If the series has taught us anything, it’s that underneath the padding, Santa is one hot piece of ass.

Silent Night, Deadly Night | Silent Night, Deadly Night Part 2After the success of Halloween, all a slasher pic producer needed to concoct a new franchise was to pick a holiday and go from there. As if invoking this long-standing trend, Silent Night, Deadly Night appeared in 1984 almost anticipating the notoriety that dogged it: a low-budget, cakewalk-crashing hodgepodge that called dibs on Christmas before it even knew what to do with the holiday. Though Christmas had already played prominently in previous horror classics (the first segment of the exemplary Amicus horror anthology Tales from the Crypt, to name cinema’s finest “homicidal Santa” moment), angry mothers who objected to the film’s decidedly un-Norman Rockwell portrait of the Yuletide season came out of the woodwork to protest its very existence. Here was a film with an eye-catching (and even still admittedly iconic) ad campaign featuring Santa’s ax-clutching arm sticking out of a snow-laced chimney. Even worse, it featured not one, but two deranged men in red fat-suits raping and slashing their way through a winter wonderland before being shot down by cops in front of an orphanage of wide-eyed cherubs. Perhaps most outlandishly, the audience is meant to identify (or at the very least empathize) with Billy, the screwed-up kid who sees his parents raped and killed by the first “naughty” Santa and then grows up (and strappingly fine) to become a deranged serial killer himself come Christmastime. As it was made in the locked-down ’80s, the controversy was not too surprising. (Also indicative of the conservative times it was created in: the violence is kept to a bare minimum.) But lost in the controversy is the film’s unmistakably savage (and sadly archetypal) presentation of women’s death scenes, which are distressingly juxtaposed with the exposure of their breasts in a manner that implicates their sexuality with their “naughtiness,” or original sin as it were. This was obviously not new territory for the slasher genre, mind you, but Silent Night, Deadly Night brought the idea to new levels of cold sleaziness.
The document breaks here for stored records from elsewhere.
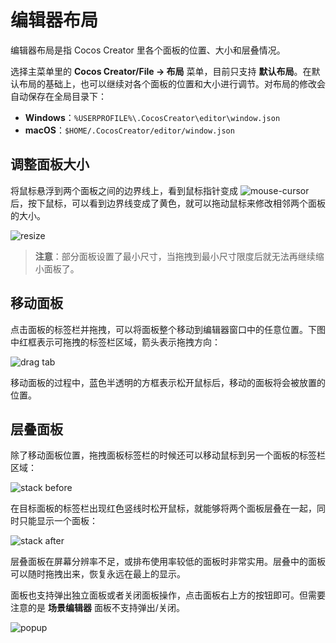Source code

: # 编辑器布局

编辑器布局是指 Cocos Creator 里各个面板的位置、大小和层叠情况。

选择主菜单里的 **Cocos Creator/File -> 布局** 菜单，目前只支持 **默认布局**。在默认布局的基础上，也可以继续对各个面板的位置和大小进行调节。对布局的修改会自动保存在全局目录下：

- **Windows**：`%USERPROFILE%\.CocosCreator\editor\window.json`
- **macOS**：`$HOME/.CocosCreator/editor/window.json`

## 调整面板大小

将鼠标悬浮到两个面板之间的边界线上，看到鼠标指针变成 ![mouse-cursor](index/mouse-cursor.jpg) 后，按下鼠标，可以看到边界线变成了黄色，就可以拖动鼠标来修改相邻两个面板的大小。

![resize](index/resize.png)

> **注意**：部分面板设置了最小尺寸，当拖拽到最小尺寸限度后就无法再继续缩小面板了。

## 移动面板

点击面板的标签栏并拖拽，可以将面板整个移动到编辑器窗口中的任意位置。下图中红框表示可拖拽的标签栏区域，箭头表示拖拽方向：

![drag tab](index/drag_tab.png)

移动面板的过程中，蓝色半透明的方框表示松开鼠标后，移动的面板将会被放置的位置。

## 层叠面板

除了移动面板位置，拖拽面板标签栏的时候还可以移动鼠标到另一个面板的标签栏区域：

![stack before](index/stack_before.png)

在目标面板的标签栏出现红色竖线时松开鼠标，就能够将两个面板层叠在一起，同时只能显示一个面板：

![stack after](index/stack_after.png)

层叠面板在屏幕分辨率不足，或排布使用率较低的面板时非常实用。层叠中的面板可以随时拖拽出来，恢复永远在最上的显示。

面板也支持弹出独立面板或者关闭面板操作，点击面板右上方的按钮即可。但需要注意的是 **场景编辑器** 面板不支持弹出/关闭。

![popup](index/popup.png)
The second Silent Night, Deadly Night film was actually supposed to be a mere re-cut of the first film, in an attempt to finesse a few more dollars from a film whose impending success was stopped cold by the public outcry. But, as is often the case with no-pressure sequels to underground cult horror hits (Critters 2: The Main Course, The Bride of Frankenstein), the filmmakers used the original’s legendary framework as a jumping-off point into far more interesting territory. Though the film opens with the promised re-cut of the original (staged as a flashback that lasts an astonishingly lugubrious 40 minutes), director/editor Lee Harry manages to both tighten up the original (and cleanse it of most of the unsavory rape-evisceration fantasies) and then make mischievous mincemeat of the first film’s sequel-inviting doormat finale. Part 2 finds young Billy’s brother Ricky following directly in his older sibling’s carnage-spreading footsteps. Harry and co-scripter Joseph H. Earle show little-to-no reverence for the original film, gleefully trashing or blowing out of proportion nearly everything they can think of. For evidence, look no further than their choice of leading man. Whereas Robert Brian Wilson’s Billy was a handsomely cut but hammy lead, Eric Freeman’s Ricky is a fucking muscle monster who takes overacting to eyebrow-lifting new levels. The original’s skeptical (to say the least) take on Catholic schooling is made excessively clear in the sequel when the gargoyle-like Mother Superior is now slathered in horrifying scar make-up and resides in apartment number 666. Though Part 2 isn’t much more dignified than its predecessor, at the very least its isolated pleasures have a culminating effect (climaxing with a truly disturbing gun rampage and the most insanely dangerous car stunt ever seen in a Z-grade film). But it won’t make you feel any better than the first film. Both share the same Achilles’ heel: all throughout the supposedly subversive Christmas image-destruction, the audience is being led to identify with and eventually cheer on the actions of their doomed protagonists. Naughty indeed.

Image/Sound

Nice. Except for a few naughty passages that were obviously snipped out at one point (likely under threat of censorship) and have been reinserted at the expense of film quality, the transfers for both films are remarkable. Even if neither film is particularly cinematic or aesthetically pleasing, the clean video transfers will let people discover on their own just how shitty some of the camerawork is. The sound is even one step better. Purists will likely rejoice that Anchor Bay has refrained from commissioning an unnecessary 5.1 stereo remix and instead opted to stick with the original mono, which is clear and uncluttered. In fact, it’s so nicely presented that Michael Armstrong’s score reveals itself to be quite the affecting piece of music.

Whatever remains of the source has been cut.